Violeta Mikić

Pausenbrief 01 | 2022

Glockenklang a la casa

...und selbst wer am Rande von Berlin lebt, soll noch gesehen haben, dass der Himmel über der City an Silvester diesmal so bunt wie selten in den letzten Jahren war – Raketenknall, Goldregenstaub, Feuerkonfetti, sogar in Hamburg habe man es noch gesehen! Und für dessen City und Umland galt dasselbe und ebenso für Köln, München, Frankfurt, Hannover, Kiel, Dresden, Freiburg, Rostock, Trier... Denn sie feiern nämlich doch, liebe Leserinnen und Leser! Wer? – Wir, die Menschen! Obwohl diesmal "coronabedingt" ein bundesweites Verbot für Silvesterböllerei vorgelegen hat.
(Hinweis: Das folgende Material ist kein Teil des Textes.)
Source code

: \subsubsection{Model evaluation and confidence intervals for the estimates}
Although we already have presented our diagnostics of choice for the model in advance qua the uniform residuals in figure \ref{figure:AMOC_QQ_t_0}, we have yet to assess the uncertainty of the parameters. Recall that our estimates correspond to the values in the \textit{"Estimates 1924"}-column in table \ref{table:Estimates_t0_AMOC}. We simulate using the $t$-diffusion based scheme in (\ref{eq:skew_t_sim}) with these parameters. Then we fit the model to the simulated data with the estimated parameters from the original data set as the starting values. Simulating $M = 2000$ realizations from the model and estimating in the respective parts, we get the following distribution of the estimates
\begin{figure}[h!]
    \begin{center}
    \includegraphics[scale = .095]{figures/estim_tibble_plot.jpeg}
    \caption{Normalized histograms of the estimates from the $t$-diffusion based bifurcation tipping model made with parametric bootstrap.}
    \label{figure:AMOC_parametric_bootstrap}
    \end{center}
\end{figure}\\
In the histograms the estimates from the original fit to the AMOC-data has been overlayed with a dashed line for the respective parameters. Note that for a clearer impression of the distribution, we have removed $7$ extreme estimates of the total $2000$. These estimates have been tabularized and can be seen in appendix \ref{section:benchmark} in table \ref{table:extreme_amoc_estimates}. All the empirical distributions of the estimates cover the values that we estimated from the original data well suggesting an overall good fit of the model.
Selbst bin ich eigentlich gar kein Silvester-Fan. Tatsächlich passieren jedes Jahr schlimme Unfälle, ausgelöst durch Fahrlässigkeit im Umgang mit Brandsätzen fürs Lustigsein. Pyrotechnik ist nicht umsonst ein Beruf. Es kann insofern kein gesellschaftliches Ethos sein, Feierlichkeiten abzuhalten, bei denen Leute verletzt werden. Aber: Ist es deshalb erlaubt, Feierlichkeiten zu verbieten, weil, – ja, warum eigentlich?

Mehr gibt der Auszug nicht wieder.